Feeling Overwhelmed by Current Events?
Protecting Your Mental Health During Stressful Current Events
The news cycle never sleeps. Economic uncertainty, political tension, global conflict, social media arguments — it’s a steady drip of urgency. Your nervous system was not designed for 24/7 breaking alerts.
If you’ve been feeling tense, distracted, irritable, or emotionally exhausted, that’s not weakness. It’s biology. The brain treats repeated threat-based headlines like repeated danger signals. Cortisol rises. Sleep gets lighter. Attention narrows. Over time, overwhelm builds. You don’t have to disengage from the world to stay mentally well. But you do need boundaries.
Here are practical ways to steady yourself:
- First, limit exposure intentionally. Choose one or two reliable news sources. Set a time window to check updates. Avoid doom-scrolling before bed. Your brain needs off-duty hours.
- Second, regulate your nervous system daily. Slow breathing, even five minutes of diaphragmatic breathing, lowers sympathetic activation.
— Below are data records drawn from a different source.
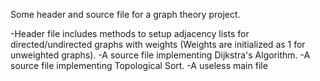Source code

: Some header and source file for a graph theory project.

-Header file includes methods to setup adjacency lists for directed/undirected graphs with weights (Weights are initialized as 1 
 for unweighted graphs).
-A source file implementing Dijkstra's Algorithm.
-A source file implementing Topological Sort.
-A useless main file

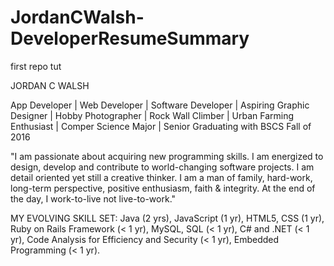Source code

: # JordanCWalsh-DeveloperResumeSummary
first repo tut

JORDAN C WALSH

App Developer | Web Developer | Software Developer | Aspiring Graphic Designer | Hobby Photographer | Rock Wall Climber | Urban Farming Enthusiast | Comper Science Major | Senior Graduating with BSCS Fall of 2016

"I am passionate about acquiring new programming skills.  I am energized to design, develop and contribute to world-changing software projects.  I am detail oriented yet still a creative thinker.  I am a man of family, hard-work, long-term perspective, positive enthusiasm, faith & integrity.  At the end of the day, I work-to-live not live-to-work."​

MY EVOLVING SKILL SET:
Java (2 yrs), 
JavaScript (1 yr), 
HTML5, CSS (1 yr), 
Ruby on Rails Framework (< 1 yr), 
MySQL, SQL (< 1 yr), 
C# and .NET (< 1 yr), 
Code Analysis for Efficiency and Security (< 1 yr), 
Embedded Programming (< 1 yr).
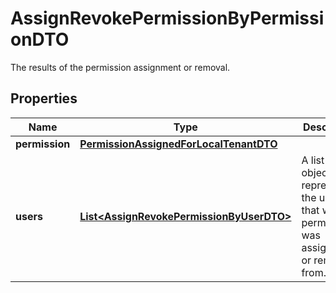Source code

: 

# AssignRevokePermissionByPermissionDTO

The results of the permission assignment or removal.

## Properties

| Name | Type | Description | Notes |
|------------ | ------------- | ------------- | -------------|
|**permission** | [**PermissionAssignedForLocalTenantDTO**](PermissionAssignedForLocalTenantDTO.md) |  |  [optional] |
|**users** | [**List&lt;AssignRevokePermissionByUserDTO&gt;**](AssignRevokePermissionByUserDTO.md) | A list of objects representing the users that was permission was assigned to or removed from. |  [optional] |




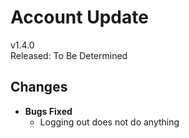 # Account Update

v1.4.0  
Released: To Be Determined

## Changes

- **Bugs Fixed**
  - Logging out does not do anything

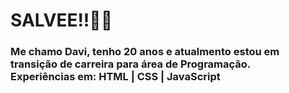 <h1>SALVEE!!✌🏾</h1>

<h3> Me chamo Davi, tenho 20 anos e atualmento estou em transição de carreira para área de Programação.
<br/>
Experiências em: HTML | CSS | JavaScript
</h3>




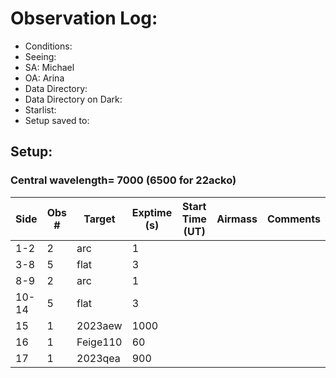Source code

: # Observation Log: 

* Conditions: 
* Seeing: 
* SA: Michael
* OA: Arina
* Data Directory: 
* Data Directory on Dark: 
* Starlist: 
* Setup saved to: 

## Setup: 

    
### Central wavelength= 7000 (6500 for 22acko)


|   Side   | Obs #     | Target    | Exptime (s) | Start Time (UT) | Airmass | Comments                                                   |
|----------|-----------|-----------|-------------|-----------------|---------|------------------------------------------------------------|
|1-2|2|     arc   |1| |||
|3-8|5|     flat  |3| |||
|8-9|2|     arc   |1| |||
|10-14|5|     flat  |3| |||
|15|1|     2023aew  |1000| |||
|16|1|     Feige110  |60| |||
|17|1|     2023qea  |900| |||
Gentle movement, a walk outside, or stretching resets stress chemistry. Sleep is non-negotiable.
- Third, focus on controllables. You cannot personally resolve global conflict. You can control your routines, your conversations, your media intake, and how you treat people around you.
- Fourth, stay connected. Isolation amplifies anxiety. Reach out to someone grounded. Even a short, steady conversation can interrupt catastrophic thinking.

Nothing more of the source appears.